What you need to do >> Take the line containing "## **Busca de" in the listing below and copy it, along with every line after it, without alteration.

Listed records >>
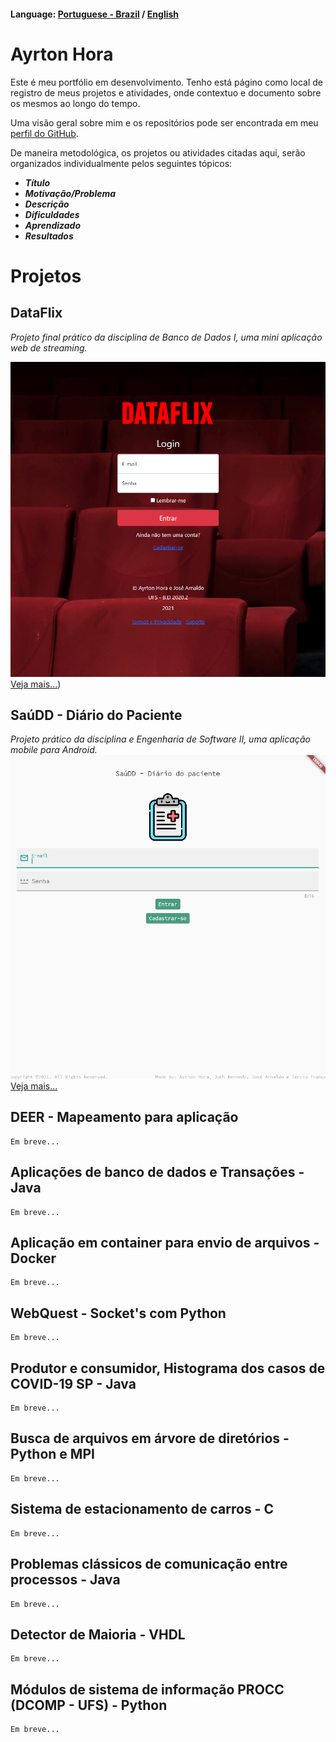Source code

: #### **Language:** [Portuguese - Brazil](index.md) / [English](index_en.md)  
# Ayrton Hora # 

Este é meu portfólio em desenvolvimento. Tenho está págino como local de registro de meus projetos e atividades, onde contextuo e documento sobre os mesmos ao longo do tempo.

Uma visão geral sobre mim e os repositórios pode ser encontrada em meu [perfil do GitHub](https://github.com/ayrton-hora).

De maneira metodológica, os projetos ou atividades citadas aqui, serão organizados individualmente pelos seguintes tópicos: 

- ***Título***
- ***Motivação/Problema*** 
- ***Descrição*** 
- ***Dificuldades*** 
- ***Aprendizado*** 
- ***Resultados***

# Projetos


## **DataFlix**
_Projeto final prático da disciplina de Banco de Dados I, uma mini aplicação web de streaming._

![DataFlix](assets/images/dataflix/index_image.png)
[Veja mais...](assets/pages/dataflix.md))


## **SaúDD - Diário do Paciente**
_Projeto prático da disciplina e Engenharia de Software II, uma aplicação mobile para Android._
![SaúDD - Diário do paciente](assets/images/saudd/index_saudd.png)
[Veja mais...](assets/pages/saudd.md)

## **DEER - Mapeamento para aplicação**

```
Em breve...
```

## **Aplicações de banco de dados e Transações - Java**

```
Em breve...
```

## **Aplicação em container para envio de arquivos - Docker**

```
Em breve...
```

## **WebQuest - Socket's com Python**

```
Em breve...
```

## **Produtor e consumidor, Histograma dos casos de COVID-19 SP - Java**

```
Em breve...
```

## **Busca de arquivos em árvore de diretórios - Python e MPI**

```
Em breve...
```

## **Sistema de estacionamento de carros - C** 

```
Em breve...
```

## **Problemas clássicos de comunicação entre processos - Java**

```
Em breve...
```

## **Detector de Maioria - VHDL**

```
Em breve...
```

## **Módulos de sistema de informação PROCC (DCOMP - UFS) - Python**

```
Em breve...
```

Exercise response >>
## **Busca de arquivos em árvore de diretórios - Python e MPI**

```
Em breve...
```

## **Sistema de estacionamento de carros - C** 

```
Em breve...
```

## **Problemas clássicos de comunicação entre processos - Java**

```
Em breve...
```

## **Detector de Maioria - VHDL**

```
Em breve...
```

## **Módulos de sistema de informação PROCC (DCOMP - UFS) - Python**

```
Em breve...
```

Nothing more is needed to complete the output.